What you should do:
Transcribe exactly the lines that fall between the one holding "Pour tout $x$ de $I$, $f'(x)=0" and the one holding "Os artigos revisados", inclusive, from the entries below.

Information:
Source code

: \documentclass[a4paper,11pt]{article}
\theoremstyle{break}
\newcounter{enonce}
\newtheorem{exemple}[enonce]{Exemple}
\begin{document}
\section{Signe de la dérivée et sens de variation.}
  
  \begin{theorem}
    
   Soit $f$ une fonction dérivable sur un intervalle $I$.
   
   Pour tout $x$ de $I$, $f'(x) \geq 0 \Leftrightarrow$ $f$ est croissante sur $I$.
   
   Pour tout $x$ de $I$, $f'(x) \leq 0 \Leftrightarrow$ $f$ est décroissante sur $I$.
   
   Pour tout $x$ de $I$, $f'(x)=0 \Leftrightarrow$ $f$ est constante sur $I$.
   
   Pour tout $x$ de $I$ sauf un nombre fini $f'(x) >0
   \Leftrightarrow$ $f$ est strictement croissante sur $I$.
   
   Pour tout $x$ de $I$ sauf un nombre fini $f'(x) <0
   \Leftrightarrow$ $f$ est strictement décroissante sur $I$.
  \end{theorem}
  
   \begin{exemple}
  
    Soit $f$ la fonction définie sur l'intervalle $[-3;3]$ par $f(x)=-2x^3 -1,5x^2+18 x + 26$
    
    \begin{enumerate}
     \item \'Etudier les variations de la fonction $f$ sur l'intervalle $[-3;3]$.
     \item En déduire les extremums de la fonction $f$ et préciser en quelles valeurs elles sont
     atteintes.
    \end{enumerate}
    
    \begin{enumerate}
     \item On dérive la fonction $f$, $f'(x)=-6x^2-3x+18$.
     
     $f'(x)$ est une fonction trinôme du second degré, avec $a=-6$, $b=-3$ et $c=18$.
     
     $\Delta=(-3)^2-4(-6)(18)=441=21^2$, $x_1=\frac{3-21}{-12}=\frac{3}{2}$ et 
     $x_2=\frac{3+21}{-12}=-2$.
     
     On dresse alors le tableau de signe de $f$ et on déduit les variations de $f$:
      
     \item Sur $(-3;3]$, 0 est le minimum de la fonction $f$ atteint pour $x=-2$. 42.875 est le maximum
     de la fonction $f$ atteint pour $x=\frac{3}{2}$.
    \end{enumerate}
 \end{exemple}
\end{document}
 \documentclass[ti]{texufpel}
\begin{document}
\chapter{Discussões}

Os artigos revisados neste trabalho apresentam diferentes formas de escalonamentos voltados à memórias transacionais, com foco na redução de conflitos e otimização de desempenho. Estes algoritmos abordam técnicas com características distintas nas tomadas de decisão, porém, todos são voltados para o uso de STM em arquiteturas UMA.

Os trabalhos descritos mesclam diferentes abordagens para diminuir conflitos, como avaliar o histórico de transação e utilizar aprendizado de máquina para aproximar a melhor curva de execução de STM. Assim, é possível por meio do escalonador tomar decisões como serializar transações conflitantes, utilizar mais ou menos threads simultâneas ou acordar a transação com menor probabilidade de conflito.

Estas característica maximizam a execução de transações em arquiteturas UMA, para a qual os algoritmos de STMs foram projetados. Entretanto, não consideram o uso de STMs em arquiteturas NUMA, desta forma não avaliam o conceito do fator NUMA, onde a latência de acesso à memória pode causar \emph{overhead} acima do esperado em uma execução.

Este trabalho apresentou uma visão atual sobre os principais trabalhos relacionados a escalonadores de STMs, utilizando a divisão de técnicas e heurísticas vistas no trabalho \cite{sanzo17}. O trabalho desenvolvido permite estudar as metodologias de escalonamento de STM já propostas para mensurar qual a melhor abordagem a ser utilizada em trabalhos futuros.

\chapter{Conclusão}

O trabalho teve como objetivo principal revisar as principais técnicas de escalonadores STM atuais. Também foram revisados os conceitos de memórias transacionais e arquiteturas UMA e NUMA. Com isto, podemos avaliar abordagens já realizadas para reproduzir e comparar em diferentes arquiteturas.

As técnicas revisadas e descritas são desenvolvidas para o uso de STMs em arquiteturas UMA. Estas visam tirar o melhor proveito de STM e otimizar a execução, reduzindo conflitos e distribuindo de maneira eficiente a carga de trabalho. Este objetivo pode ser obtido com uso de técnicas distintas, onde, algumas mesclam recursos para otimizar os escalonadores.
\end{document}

Answer space:
   Pour tout $x$ de $I$, $f'(x)=0 \Leftrightarrow$ $f$ est constante sur $I$.
   
   Pour tout $x$ de $I$ sauf un nombre fini $f'(x) >0
   \Leftrightarrow$ $f$ est strictement croissante sur $I$.
   
   Pour tout $x$ de $I$ sauf un nombre fini $f'(x) <0
   \Leftrightarrow$ $f$ est strictement décroissante sur $I$.
  \end{theorem}
  
   \begin{exemple}
  
    Soit $f$ la fonction définie sur l'intervalle $[-3;3]$ par $f(x)=-2x^3 -1,5x^2+18 x + 26$
    
    \begin{enumerate}
     \item \'Etudier les variations de la fonction $f$ sur l'intervalle $[-3;3]$.
     \item En déduire les extremums de la fonction $f$ et préciser en quelles valeurs elles sont
     atteintes.
    \end{enumerate}
    
    \begin{enumerate}
     \item On dérive la fonction $f$, $f'(x)=-6x^2-3x+18$.
     
     $f'(x)$ est une fonction trinôme du second degré, avec $a=-6$, $b=-3$ et $c=18$.
     
     $\Delta=(-3)^2-4(-6)(18)=441=21^2$, $x_1=\frac{3-21}{-12}=\frac{3}{2}$ et 
     $x_2=\frac{3+21}{-12}=-2$.
     
     On dresse alors le tableau de signe de $f$ et on déduit les variations de $f$:
      
     \item Sur $(-3;3]$, 0 est le minimum de la fonction $f$ atteint pour $x=-2$. 42.875 est le maximum
     de la fonction $f$ atteint pour $x=\frac{3}{2}$.
    \end{enumerate}
 \end{exemple}
\end{document}
 \documentclass[ti]{texufpel}
\begin{document}
\chapter{Discussões}

Os artigos revisados neste trabalho apresentam diferentes formas de escalonamentos voltados à memórias transacionais, com foco na redução de conflitos e otimização de desempenho. Estes algoritmos abordam técnicas com características distintas nas tomadas de decisão, porém, todos são voltados para o uso de STM em arquiteturas UMA.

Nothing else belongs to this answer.